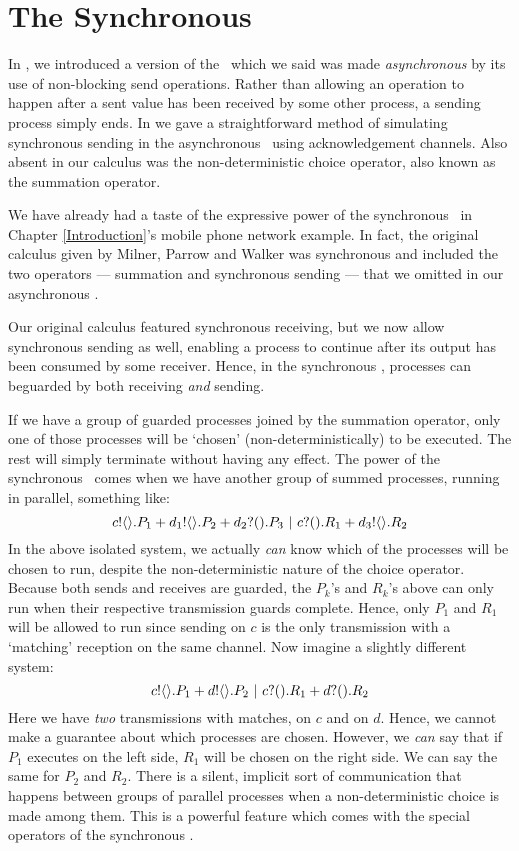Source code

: \chapter{The Synchronous \Picalc}\label{sync_and_express}
In , we introduced a version of the \picalc\ which we said was made \emph{asynchronous} by its use of non-blocking send operations.  
Rather than allowing an operation to happen after a sent value has been received by some other process, a sending process simply ends.  
In  we gave a straightforward method of simulating synchronous sending in the asynchronous \picalc\ using acknowledgement channels.  
Also absent in our calculus was the non-deterministic choice operator, also known as the summation operator.  

We have already had a taste of the expressive power of the synchronous \picalc\ in Chapter \ref{Introduction}'s mobile phone network example.  In fact, the original calculus given by Milner, Parrow and Walker was synchronous and included the two operators --- summation and synchronous sending --- that we omitted in our asynchronous \picalc.  

Our original calculus featured synchronous receiving, but we now allow synchronous sending as well, enabling a process to continue after its output has been consumed by some receiver.  
Hence, in the synchronous \picalc, processes can beguarded by both receiving \emph{and} sending.  


If we have a group of guarded processes joined by the summation operator, only one of those processes will be `chosen' (non-deterministically) to be executed.  
The rest will simply terminate without having any effect.  
The power of the synchronous \picalc\ comes when we have another group of summed processes, running in parallel, something like: 
\[
	{c}!\langle{}\rangle.P_1 + {d_1}!\langle{}\rangle.P_2 + {d_2}?({}).P_3 \ |\  {c}?({}).R_1 + {d_3}!\langle{}\rangle.R_2
\]
In the above isolated system, we actually \emph{can} know which of the processes will be chosen to run, despite the non-deterministic nature of the choice operator.  
Because both sends and receives are guarded, the $P_k$'s and $R_k$'s above can only run when their respective transmission guards complete.  
Hence, only $P_1$ and $R_1$ will be allowed to run since sending on $c$ is the only transmission with a `matching' reception on the same channel.  
Now imagine a slightly different system:
\[
	{c}!\langle{}\rangle.P_1 + {d}!\langle{}\rangle.P_2 \ |\  {c}?({}).R_1 + {d}?({}).R_2
\]
Here we have \emph{two} transmissions with matches, on $c$ and on $d$.  
Hence, we cannot make a guarantee about which processes are chosen.  
However, we \emph{can} say that if $P_1$ executes on the left side, $R_1$ will be chosen on the right side.  
We can say the same for $P_2$ and $R_2$.  
There is a silent, implicit sort of communication that happens between groups of parallel processes when a non-deterministic choice is made among them.  
This is a powerful feature which comes with the special operators of the synchronous \picalc.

——

» **Work required**: Write out each line exactly, beginning at the one with "There is a silent, implicit" and ending at the final line of the records above, with nothing added.

» **Answer to the exercise**:
There is a silent, implicit sort of communication that happens between groups of parallel processes when a non-deterministic choice is made among them.  
This is a powerful feature which comes with the special operators of the synchronous \picalc.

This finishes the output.